*WORK REQUEST*.
Nothing but the lines from the one containing "### Week 2: Migration" through the one containing "- [Setup Guide](setup/how-to-add-loki-alloy.md)", both included, should be given again, each exactly as written below.

*** DATASET RECORDS Section Begins ***

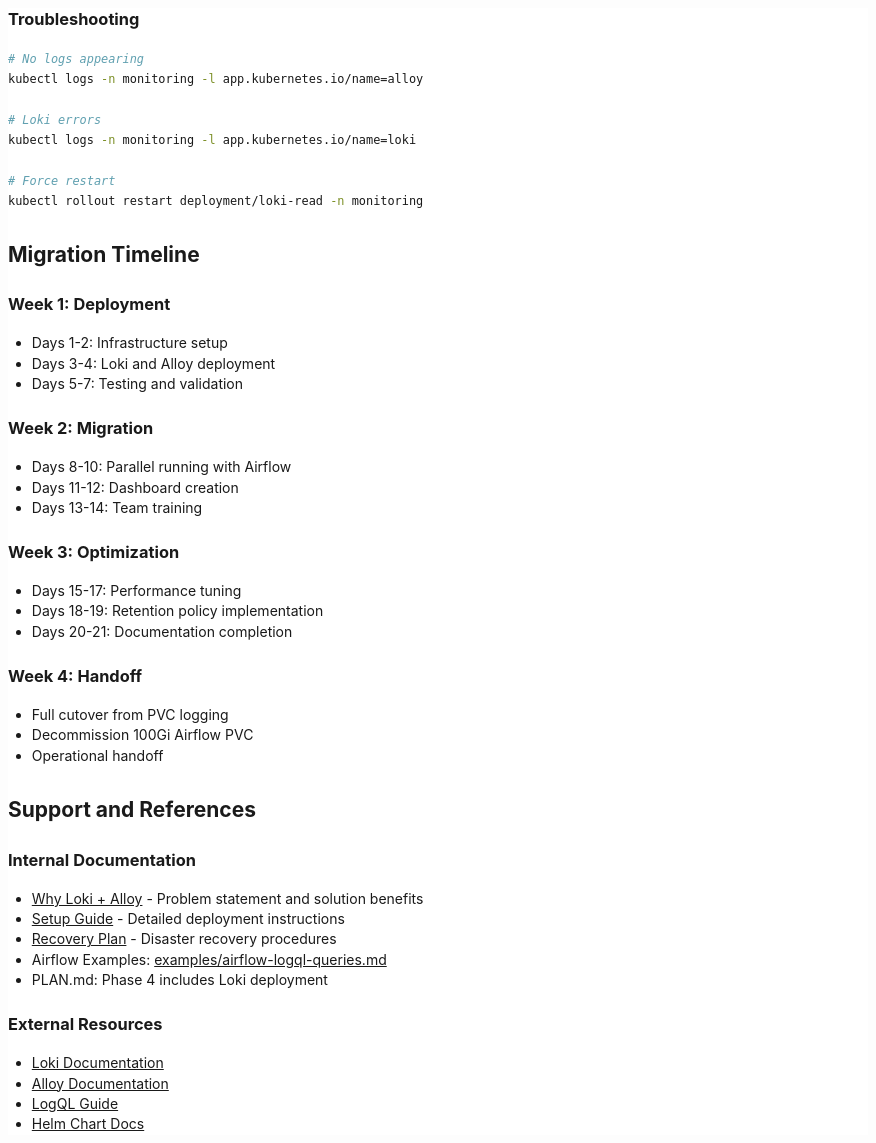 ### Troubleshooting
```bash
# No logs appearing
kubectl logs -n monitoring -l app.kubernetes.io/name=alloy

# Loki errors
kubectl logs -n monitoring -l app.kubernetes.io/name=loki

# Force restart
kubectl rollout restart deployment/loki-read -n monitoring
```

## Migration Timeline

### Week 1: Deployment
- Days 1-2: Infrastructure setup
- Days 3-4: Loki and Alloy deployment
- Days 5-7: Testing and validation

### Week 2: Migration
- Days 8-10: Parallel running with Airflow
- Days 11-12: Dashboard creation
- Days 13-14: Team training

### Week 3: Optimization
- Days 15-17: Performance tuning
- Days 18-19: Retention policy implementation
- Days 20-21: Documentation completion

### Week 4: Handoff
- Full cutover from PVC logging
- Decommission 100Gi Airflow PVC
- Operational handoff

## Support and References

### Internal Documentation
- [Why Loki + Alloy](why-loki-alloy.md) - Problem statement and solution benefits
- [Setup Guide](setup/how-to-add-loki-alloy.md) - Detailed deployment instructions
- [Recovery Plan](recovery-plan.md) - Disaster recovery procedures
- Airflow Examples: [examples/airflow-logql-queries.md](examples/airflow-logql-queries.md)
- PLAN.md: Phase 4 includes Loki deployment

### External Resources
- [Loki Documentation](https://grafana.com/docs/loki/latest/)
- [Alloy Documentation](https://grafana.com/docs/alloy/latest/)
- [LogQL Guide](https://grafana.com/docs/loki/latest/logql/)
- [Helm Chart Docs](https://grafana.com/docs/loki/latest/setup/install/helm/)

*** DATASET RECORDS Section Ends ***

*SOLUTION FOR THIS EXERCISE*.
### Week 2: Migration
- Days 8-10: Parallel running with Airflow
- Days 11-12: Dashboard creation
- Days 13-14: Team training

### Week 3: Optimization
- Days 15-17: Performance tuning
- Days 18-19: Retention policy implementation
- Days 20-21: Documentation completion

### Week 4: Handoff
- Full cutover from PVC logging
- Decommission 100Gi Airflow PVC
- Operational handoff

## Support and References

### Internal Documentation
- [Why Loki + Alloy](why-loki-alloy.md) - Problem statement and solution benefits
- [Setup Guide](setup/how-to-add-loki-alloy.md) - Detailed deployment instructions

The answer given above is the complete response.